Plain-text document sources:
%%

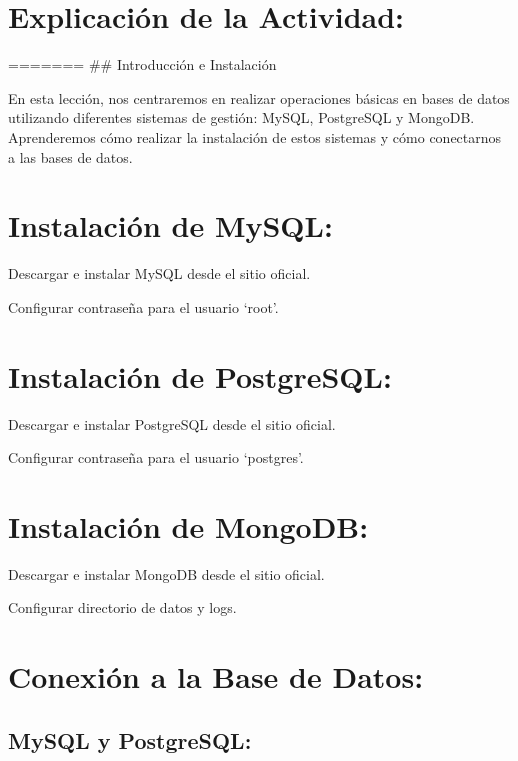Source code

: \documentclass[
  a4paper,
  onepage,
  openany]{scrreprt}
\begin{document}
\hypertarget{explicaciuxf3n-de-la-actividad-70}{%
\section{Explicación de la
Actividad:}\label{explicaciuxf3n-de-la-actividad-70}}

======= \#\# Introducción e Instalación

En esta lección, nos centraremos en realizar operaciones básicas en
bases de datos utilizando diferentes sistemas de gestión: MySQL,
PostgreSQL y MongoDB. Aprenderemos cómo realizar la instalación de estos
sistemas y cómo conectarnos a las bases de datos.

\hypertarget{instalaciuxf3n-de-mysql-1}{%
\section{Instalación de MySQL:}\label{instalaciuxf3n-de-mysql-1}}

Descargar e instalar MySQL desde el sitio oficial.

Configurar contraseña para el usuario `root'.

\hypertarget{instalaciuxf3n-de-postgresql-3}{%
\section{Instalación de
PostgreSQL:}\label{instalaciuxf3n-de-postgresql-3}}

Descargar e instalar PostgreSQL desde el sitio oficial.

Configurar contraseña para el usuario `postgres'.

\hypertarget{instalaciuxf3n-de-mongodb-3}{%
\section{Instalación de MongoDB:}\label{instalaciuxf3n-de-mongodb-3}}

Descargar e instalar MongoDB desde el sitio oficial.

Configurar directorio de datos y logs.

\hypertarget{conexiuxf3n-a-la-base-de-datos-1}{%
\section{Conexión a la Base de
Datos:}\label{conexiuxf3n-a-la-base-de-datos-1}}

\hypertarget{mysql-y-postgresql-1}{%
\subsection{MySQL y PostgreSQL:}\label{mysql-y-postgresql-1}}
\end{document}
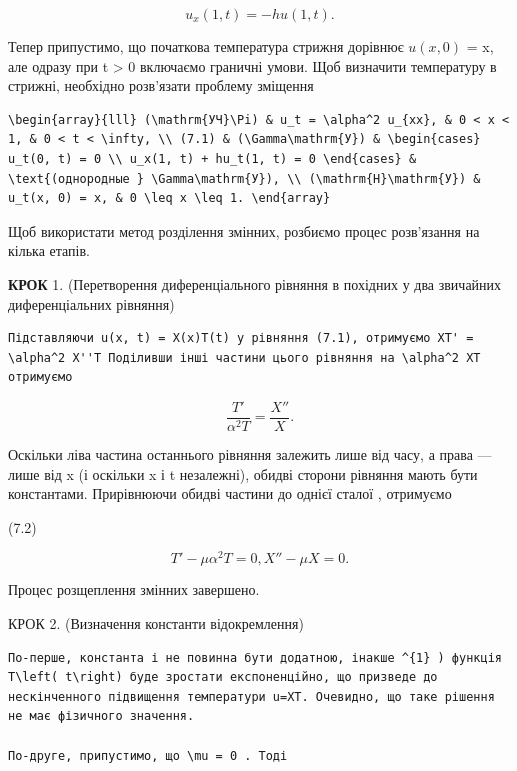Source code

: \documentclass[
  ukrainian,
]{article}
\begin{document}
\[
u_x(1, t) = -hu(1, t).
\]

Тепер припустимо, що початкова температура стрижня дорівнює \(u(x, 0)\)
= x, але одразу при t \textgreater{} 0 включаємо граничні умови. Щоб
визначити температуру в стрижні, необхідно розв'язати проблему зміщення

\begin{verbatim}
\begin{array}{lll} (\mathrm{УЧ}\Pi) & u_t = \alpha^2 u_{xx}, & 0 < x < 1, & 0 < t < \infty, \\ (7.1) & (\Gamma\mathrm{У}) & \begin{cases} u_t(0, t) = 0 \\ u_x(1, t) + hu_t(1, t) = 0 \end{cases} & \text{(однородные } \Gamma\mathrm{У}), \\ (\mathrm{H}\mathrm{У}) & u_t(x, 0) = x, & 0 \leq x \leq 1. \end{array}
\end{verbatim}

Щоб використати метод розділення змінних, розбиємо процес розв'язання на
кілька етапів.

\textbf{КРОК} 1. (Перетворення диференціального рівняння в похідних у
два звичайних диференціальних рівняння)

\begin{verbatim}
Підставляючи u(x, t) = X(x)T(t) у рівняння (7.1), отримуємо XT' = \alpha^2 X''T Поділивши інші частини цього рівняння на \alpha^2 XT отримуємо
\end{verbatim}

\[
\frac{T'}{\alpha^2 T} = \frac{X''}{X} .
\]

Оскільки ліва частина останнього рівняння залежить лише від часу, а
права --- лише від x (і оскільки x і t незалежні), обидві сторони
рівняння мають бути константами. Прирівнюючи обидві частини до однієї
сталої \mu , отримуємо

(7.2)

\[
T' - \mu \alpha^{2} T = 0, X'' - \mu X = 0.
\]

Процес розщеплення змінних завершено.

КРОК 2. (Визначення константи відокремлення)

\begin{verbatim}
По-перше, константа і не повинна бути додатною, інакше ^{1} ) функція T\left( t\right) буде зростати експоненційно, що призведе до нескінченного підвищення температури u=XT. Очевидно, що таке рішення не має фізичного значення.

По-друге, припустимо, що \mu = 0 . Тоді
\end{verbatim}
\end{document}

%%

• **TASK REQUIREMENTS**: The lines to return are those in the entries above that include "бути".

• **ANSWER BOX**:
рівняння мають бути константами. Прирівнюючи обидві частини до однієї
По-перше, константа і не повинна бути додатною, інакше ^{1} ) функція T\left( t\right) буде зростати експоненційно, що призведе до нескінченного підвищення температури u=XT. Очевидно, що таке рішення не має фізичного значення.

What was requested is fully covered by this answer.